Did you know California was named after a Black warrior queen named Calafia? I didn’t!
Rebecca Johnson of Atlas Obscura wrote about Calafia’s story last November and touched “the surprising complexity of medieval attitudes about race”:
Meanwhile, the novel of chivalry that spawned it [California’s name], Garci Rodríguez de Montalvo’s Las Sergas de Esplandían, has been all but forgotten (despite being memorably cited by Cervantes as one of the books that turned poor Don Quixote’s brains to mush). Yet its portrait of California’s queen, the dark-skinned warrior Calafia, is worth revisiting—not just for its marvelous details, but for the light it sheds on medieval European attitudes about race.
I like the part where Calafia is described as “beautiful, strong, and courageous” and portrayed in an “unfailingly positive light”.

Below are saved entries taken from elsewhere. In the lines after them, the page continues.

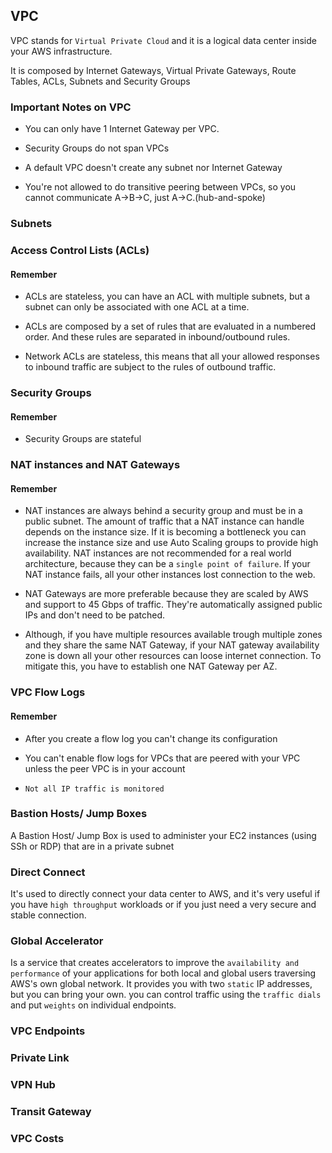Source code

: ## VPC

VPC stands for `Virtual Private Cloud` and it is a logical data center inside your AWS infrastructure.

It is composed by Internet Gateways, Virtual Private Gateways, Route Tables, ACLs, Subnets and Security Groups

### Important Notes on VPC

- You can only have 1 Internet Gateway per VPC.

- Security Groups do not span VPCs

- A default VPC doesn't create any subnet nor Internet Gateway

- You're not allowed to do transitive peering between VPCs, so you cannot communicate A->B->C, just A->C.(hub-and-spoke)

### Subnets

### Access Control Lists (ACLs)

#### Remember

- ACLs are stateless, you can have an ACL with multiple subnets, but a subnet can only be associated with one ACL at a time.

- ACLs are composed by a set of rules that are evaluated in a numbered order. And these rules are separated in inbound/outbound rules.

- Network ACLs are stateless, this means that all your allowed responses to inbound traffic are subject to the rules of outbound traffic.

### Security Groups

#### Remember

- Security Groups are stateful

### NAT instances and NAT Gateways

#### Remember

- NAT instances are always behind a security group and must be in a public subnet. The amount of traffic that a NAT instance can handle depends on the instance size. If it is becoming a bottleneck you can increase the instance size and use Auto Scaling groups to provide high availability. NAT instances are not recommended for a real world architecture, because they can be a `single point of failure`. If your NAT instance fails, all your other instances lost connection to the web.

- NAT Gateways are more preferable because they are scaled by AWS and support to 45 Gbps of traffic. They're automatically assigned public IPs and don't need to be patched.

- Although, if you have multiple resources available trough multiple zones and they share the same NAT Gateway, if your NAT gateway availability zone is down all your other resources can loose internet connection. To mitigate this, you have to establish one NAT Gateway per AZ.

### VPC Flow Logs

#### Remember

- After you create a flow log you can't change its configuration

- You can't enable flow logs for VPCs that are peered with your VPC unless the peer VPC is in your account

- `Not all IP traffic is monitored`

### Bastion Hosts/ Jump Boxes

A Bastion Host/ Jump Box is used to administer your EC2 instances (using SSh or RDP) that are in a private subnet

### Direct Connect

It's used to directly connect your data center to AWS, and it's very useful if you have `high throughput` workloads or if you just need a very secure and stable connection.

### Global Accelerator

Is a service that creates accelerators to improve the `availability and performance` of your applications for both local and global users traversing AWS's own global network. It provides you with two `static` IP addresses, but you can bring your own. you can control traffic using the `traffic dials` and put `weights` on individual endpoints.

### VPC Endpoints

### Private Link

### VPN Hub

### Transit Gateway

### VPC Costs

Other entities named after Calafia include:
- Calafia Airlines, a Mexican airline
- Calafia, a hard bop album by Gerald Wilson’s Orchestra of the 80’s
- Calafia, a hypertext novel by Marjorie Luesebrink
- Calafia Valley, a wine-growing region in Baja California, Mexico
- Califia, a genera of Orbiniidae worms
To all those fools who refuse to accept the existence of Black people in their fantasy universes, eat it.